We expect that the E. coli transformants will turn from blue to green when red and far-red light is absorbed by the colonies respectively. This particular light switching mechanism has not been obtained in an E. coli colony in the scientific community before. This aim is therefore particularly significant in that a novel function is being genetically synthesised in a model organism which allows for further research into the effects of genetically engineering this switching effect in E. coli .
4. Present the findings at the iGEM conference in Boston MIT, USA in November.
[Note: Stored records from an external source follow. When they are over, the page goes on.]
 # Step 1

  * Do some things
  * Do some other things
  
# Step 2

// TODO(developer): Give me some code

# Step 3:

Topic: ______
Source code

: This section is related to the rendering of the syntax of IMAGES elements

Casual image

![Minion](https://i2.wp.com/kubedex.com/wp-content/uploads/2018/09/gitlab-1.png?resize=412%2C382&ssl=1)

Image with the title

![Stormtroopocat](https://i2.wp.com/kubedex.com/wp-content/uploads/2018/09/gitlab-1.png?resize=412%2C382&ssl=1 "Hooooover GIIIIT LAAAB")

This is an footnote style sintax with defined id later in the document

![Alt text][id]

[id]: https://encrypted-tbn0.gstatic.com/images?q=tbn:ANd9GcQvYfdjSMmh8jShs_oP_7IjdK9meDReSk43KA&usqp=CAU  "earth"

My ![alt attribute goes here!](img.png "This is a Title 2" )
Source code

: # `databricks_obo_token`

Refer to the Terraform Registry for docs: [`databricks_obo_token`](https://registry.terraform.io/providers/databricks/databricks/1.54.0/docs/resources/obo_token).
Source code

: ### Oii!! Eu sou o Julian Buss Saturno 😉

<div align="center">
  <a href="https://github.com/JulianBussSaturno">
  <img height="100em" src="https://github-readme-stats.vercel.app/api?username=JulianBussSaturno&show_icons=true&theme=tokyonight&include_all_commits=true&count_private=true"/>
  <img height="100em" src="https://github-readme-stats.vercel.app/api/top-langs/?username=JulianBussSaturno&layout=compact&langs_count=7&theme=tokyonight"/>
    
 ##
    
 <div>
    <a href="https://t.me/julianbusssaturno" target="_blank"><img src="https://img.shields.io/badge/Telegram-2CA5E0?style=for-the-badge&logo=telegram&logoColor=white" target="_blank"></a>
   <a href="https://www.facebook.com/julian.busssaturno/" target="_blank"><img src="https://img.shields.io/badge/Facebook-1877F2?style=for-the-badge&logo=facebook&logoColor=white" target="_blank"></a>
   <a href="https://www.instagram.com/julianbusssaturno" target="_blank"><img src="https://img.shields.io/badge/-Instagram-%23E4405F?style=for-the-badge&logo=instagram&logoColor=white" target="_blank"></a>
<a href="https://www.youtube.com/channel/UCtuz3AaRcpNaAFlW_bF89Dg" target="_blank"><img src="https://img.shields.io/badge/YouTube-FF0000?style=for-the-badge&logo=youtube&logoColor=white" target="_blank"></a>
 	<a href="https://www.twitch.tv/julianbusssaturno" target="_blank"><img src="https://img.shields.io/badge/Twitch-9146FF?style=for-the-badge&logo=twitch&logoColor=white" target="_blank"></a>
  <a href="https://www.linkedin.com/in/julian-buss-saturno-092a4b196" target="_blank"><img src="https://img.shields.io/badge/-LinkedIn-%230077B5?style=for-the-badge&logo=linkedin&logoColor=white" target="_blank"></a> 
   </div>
A significant outcome of this research is that it can be applied to the International Genetically Engineered Machine competition, which provides exposure of the research internationally. Also as this is an annual competition this research can be built upon in future years by undergraduate students.
Abstract
Photoreceptors are utilized by almost every organism to adapt to their ambient light environment.
Our aim is to engineer a novel reversible molecular ‘light switch’ within E. coli by introducing a photoreceptor from non-photosynthetic bacteria ( D. radiodurans and A. tumafaciens ).
By cloning the bacteriophytochorome coupled with heme-oxygenase, an enzyme that produces biliverdin from heme, the created colonies are able to respond to red and far-red light environmments.
This novel approach results in the colour of the E. coli ‘switching’ from blue to green.
Our E. coli chameleon will serve as a fundamental ‘bio-brick’ for future applications by providing a simple and photo-reversible switch.